Amos Louis Mazzant III (born February 22, 1965) is a United States district judge of the United States District Court for the Eastern District of Texas and former United States magistrate judge of the same court.

Biography
Mazzant was born in Ellwood City, Pennsylvania. He received a Bachelor of Arts degree, magna cum laude, in 1987 from the University of Pittsburgh. He received a Juris Doctor in 1990 from the Baylor Law School.
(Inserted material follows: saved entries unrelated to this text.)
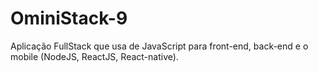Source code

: # OminiStack-9
Aplicação FullStack que usa de JavaScript para front-end, back-end e o mobile (NodeJS, ReactJS, React-native). 
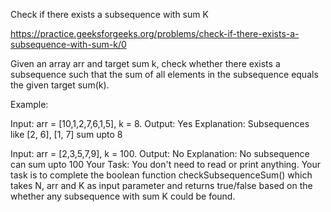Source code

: Check if there exists a subsequence with sum K

https://practice.geeksforgeeks.org/problems/check-if-there-exists-a-subsequence-with-sum-k/0

Given an array arr and target sum k, check whether there exists a subsequence such that the sum of all elements in the subsequence equals the given target sum(k).



Example:


Input:  arr = [10,1,2,7,6,1,5], k = 8.
Output:  Yes
Explanation:  Subsequences like [2, 6], [1, 7] sum upto 8



Input:  arr = [2,3,5,7,9], k = 100. 
Output:  No
Explanation:  No subsequence can sum upto 100
Your Task:
You don't need to read or print anything. Your task is to complete the boolean function checkSubsequenceSum() which takes N, arr and K as input parameter and returns true/false based on the whether any subsequence with sum K could be found.

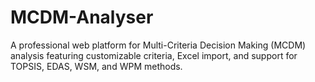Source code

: # MCDM-Analyser
A professional web platform for Multi-Criteria Decision Making (MCDM) analysis featuring customizable criteria, Excel import, and support for TOPSIS, EDAS, WSM, and WPM methods.
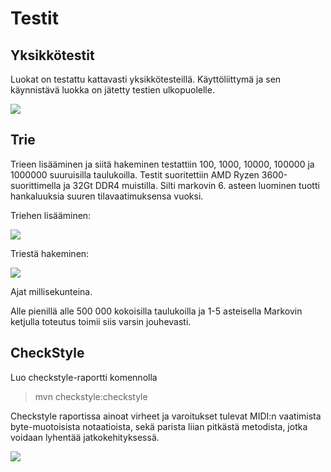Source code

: # Testit

## Yksikkötestit

Luokat on testattu kattavasti yksikkötesteillä. Käyttöliittymä ja sen käynnistävä luokka on jätetty testien ulkopuolelle.

![](https://github.com/Uhinho/tiralab/blob/master/dokumentaatio/kuvat/jacoco.png)

## Trie 

Trieen lisääminen ja siitä hakeminen testattiin 100, 1000, 10000, 100000 ja 1000000 suuruisilla taulukoilla. 
Testit suoritettiin AMD Ryzen 3600-suorittimella ja 32Gt DDR4 muistilla. Silti markovin 6. asteen luominen tuotti hankaluuksia suuren tilavaatimuksensa vuoksi. 

Triehen lisääminen:

![](https://github.com/Uhinho/tiralab/blob/master/dokumentaatio/kuvat/insert.JPG)

Triestä hakeminen:

![](https://github.com/Uhinho/tiralab/blob/master/dokumentaatio/kuvat/get.JPG)

Ajat millisekunteina.

Alle pienillä alle 500 000 kokoisilla taulukoilla ja 1-5 asteisella Markovin ketjulla toteutus toimii siis varsin jouhevasti.

## CheckStyle

Luo checkstyle-raportti komennolla
> mvn checkstyle:checkstyle

Checkstyle raportissa ainoat virheet ja varoitukset tulevat MIDI:n vaatimista byte-muotoisista notaatioista,
sekä parista liian pitkästä metodista, jotka voidaan lyhentää jatkokehityksessä.

![](https://github.com/Uhinho/tiralab/blob/master/dokumentaatio/kuvat/checkstyle.png)

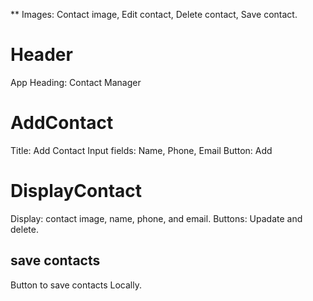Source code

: ** Images: Contact image, Edit contact, Delete contact, Save contact.

# Header
App Heading: Contact Manager

# AddContact
Title: Add Contact
Input fields: Name, Phone, Email
Button: Add

# DisplayContact
Display: contact image, name, phone, and email.
Buttons: Upadate and delete.
## save contacts
Button to save contacts Locally.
Mazzant began his legal career as a law clerk for Judge Paul Neeley Brown of the United States District Court for the Eastern District of Texas from 1990 to 1992. From 1992 to 1993, he worked at the law firm of Henderson, Bryant & Wolfe. He served as a law clerk to Magistrate Judge Robert Faulkner from 1993 to 2003 and Magistrate Judge Don D. Bush in 2003, both in the Eastern District of Texas. From 2003 to 2004, he was of counsel at Wolfe, Tidwell & McCoy, LLP. He served as a justice of the Court of Appeals for the Fifth District of Texas at Dallas, from 2004 to 2009. From 2009 to 2014, he served as a United States magistrate judge in the Eastern District of Texas.

Federal judicial service
On June 26, 2014, President Barack Obama nominated Mazzant to serve as a United States District Judge of the United States District Court for the Eastern District of Texas, to the seat vacated by Judge T. John Ward, who retired on October 1, 2011. He received a hearing before the United States Senate Committee on the Judiciary for September 9, 2014. On November 20, 2014 his nomination was reported out of committee by voice vote. On Saturday, December 13, 2014 Senate Majority Leader Harry Reid filed a motion to invoke cloture on the nomination. On December 16, 2014, Reid withdrew his cloture motion on Mazzant's nomination, and the Senate proceeded to vote to confirm Mazzant in a voice vote.  He received his federal judicial commission on December 19, 2014.

Notable cases

On October 7, 2016, Judge Mazzant conditionally dismissed securities fraud charges filed by the United States Securities and Exchange Commission against Texas Attorney General Ken Paxton.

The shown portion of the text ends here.